### Problem statement
Pick out every line of the entries below where "knihovnu" occurs, and copy those lines.

### Exercise material
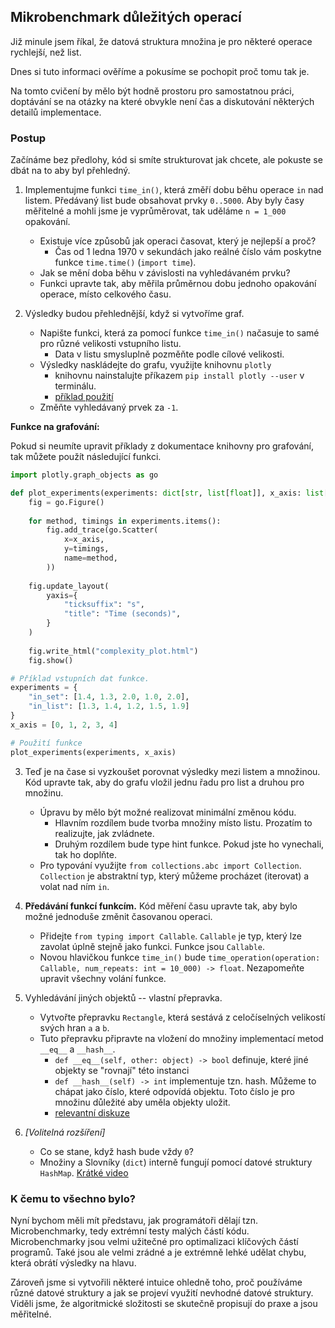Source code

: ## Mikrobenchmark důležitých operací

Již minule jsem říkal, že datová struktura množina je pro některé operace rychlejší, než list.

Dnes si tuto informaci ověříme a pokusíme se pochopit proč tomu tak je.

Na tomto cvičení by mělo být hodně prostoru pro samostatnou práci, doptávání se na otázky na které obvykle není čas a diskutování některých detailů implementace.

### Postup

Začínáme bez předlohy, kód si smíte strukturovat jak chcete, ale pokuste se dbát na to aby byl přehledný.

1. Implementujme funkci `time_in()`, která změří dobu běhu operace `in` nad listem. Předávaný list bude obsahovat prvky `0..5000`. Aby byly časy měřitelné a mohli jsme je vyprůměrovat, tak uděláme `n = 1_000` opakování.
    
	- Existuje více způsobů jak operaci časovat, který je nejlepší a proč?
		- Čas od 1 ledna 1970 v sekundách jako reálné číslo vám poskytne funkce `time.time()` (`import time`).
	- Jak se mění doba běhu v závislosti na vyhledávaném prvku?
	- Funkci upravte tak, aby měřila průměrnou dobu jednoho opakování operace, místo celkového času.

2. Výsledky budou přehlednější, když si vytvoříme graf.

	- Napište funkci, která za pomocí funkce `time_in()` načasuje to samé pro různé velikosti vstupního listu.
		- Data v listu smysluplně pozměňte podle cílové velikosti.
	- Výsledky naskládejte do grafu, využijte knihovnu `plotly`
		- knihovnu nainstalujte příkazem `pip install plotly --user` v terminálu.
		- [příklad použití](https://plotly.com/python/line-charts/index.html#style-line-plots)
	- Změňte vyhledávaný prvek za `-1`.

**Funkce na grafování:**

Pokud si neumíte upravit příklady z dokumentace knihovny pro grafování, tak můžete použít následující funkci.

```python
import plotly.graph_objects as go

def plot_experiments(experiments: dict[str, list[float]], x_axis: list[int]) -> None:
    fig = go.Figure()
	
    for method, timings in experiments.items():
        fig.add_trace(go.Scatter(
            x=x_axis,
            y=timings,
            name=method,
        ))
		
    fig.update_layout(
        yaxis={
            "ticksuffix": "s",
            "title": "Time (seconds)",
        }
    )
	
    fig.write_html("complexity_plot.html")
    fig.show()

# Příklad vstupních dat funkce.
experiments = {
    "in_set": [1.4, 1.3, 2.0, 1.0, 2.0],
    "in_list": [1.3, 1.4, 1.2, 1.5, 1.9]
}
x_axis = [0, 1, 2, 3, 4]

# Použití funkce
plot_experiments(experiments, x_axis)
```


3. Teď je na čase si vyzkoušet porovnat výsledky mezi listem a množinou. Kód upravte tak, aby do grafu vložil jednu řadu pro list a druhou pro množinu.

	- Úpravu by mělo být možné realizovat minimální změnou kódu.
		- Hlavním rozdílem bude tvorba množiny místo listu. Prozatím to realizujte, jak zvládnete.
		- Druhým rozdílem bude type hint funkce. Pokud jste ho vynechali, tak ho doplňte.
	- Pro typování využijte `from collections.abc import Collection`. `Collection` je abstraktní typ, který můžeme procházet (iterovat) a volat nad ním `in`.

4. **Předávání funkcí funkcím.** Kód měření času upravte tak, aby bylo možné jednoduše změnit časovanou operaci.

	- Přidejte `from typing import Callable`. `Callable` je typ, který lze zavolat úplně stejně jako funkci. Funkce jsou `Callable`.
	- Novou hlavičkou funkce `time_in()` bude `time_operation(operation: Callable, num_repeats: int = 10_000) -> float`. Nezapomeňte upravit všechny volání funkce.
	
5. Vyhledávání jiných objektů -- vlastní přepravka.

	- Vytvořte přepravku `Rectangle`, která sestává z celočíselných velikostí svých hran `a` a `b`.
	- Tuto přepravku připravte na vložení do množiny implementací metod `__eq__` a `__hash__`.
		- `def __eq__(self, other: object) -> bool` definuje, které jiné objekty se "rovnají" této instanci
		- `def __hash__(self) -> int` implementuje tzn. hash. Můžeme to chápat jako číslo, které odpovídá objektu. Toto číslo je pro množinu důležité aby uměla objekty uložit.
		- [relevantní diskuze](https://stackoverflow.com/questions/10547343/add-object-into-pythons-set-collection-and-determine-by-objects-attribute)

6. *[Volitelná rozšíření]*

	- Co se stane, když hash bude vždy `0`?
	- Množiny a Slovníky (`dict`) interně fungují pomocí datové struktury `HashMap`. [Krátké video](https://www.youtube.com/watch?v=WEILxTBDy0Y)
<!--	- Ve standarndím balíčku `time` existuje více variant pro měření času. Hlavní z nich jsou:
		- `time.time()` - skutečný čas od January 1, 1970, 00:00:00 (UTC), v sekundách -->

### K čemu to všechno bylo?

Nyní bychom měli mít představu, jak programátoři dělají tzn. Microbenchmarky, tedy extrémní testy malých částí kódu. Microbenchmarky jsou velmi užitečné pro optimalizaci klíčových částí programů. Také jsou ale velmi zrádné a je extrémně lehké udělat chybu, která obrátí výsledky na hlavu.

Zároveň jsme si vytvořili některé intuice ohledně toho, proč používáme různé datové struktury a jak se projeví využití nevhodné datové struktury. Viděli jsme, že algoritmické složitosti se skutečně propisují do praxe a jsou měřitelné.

### Exercise output
	- Výsledky naskládejte do grafu, využijte knihovnu `plotly`
		- knihovnu nainstalujte příkazem `pip install plotly --user` v terminálu.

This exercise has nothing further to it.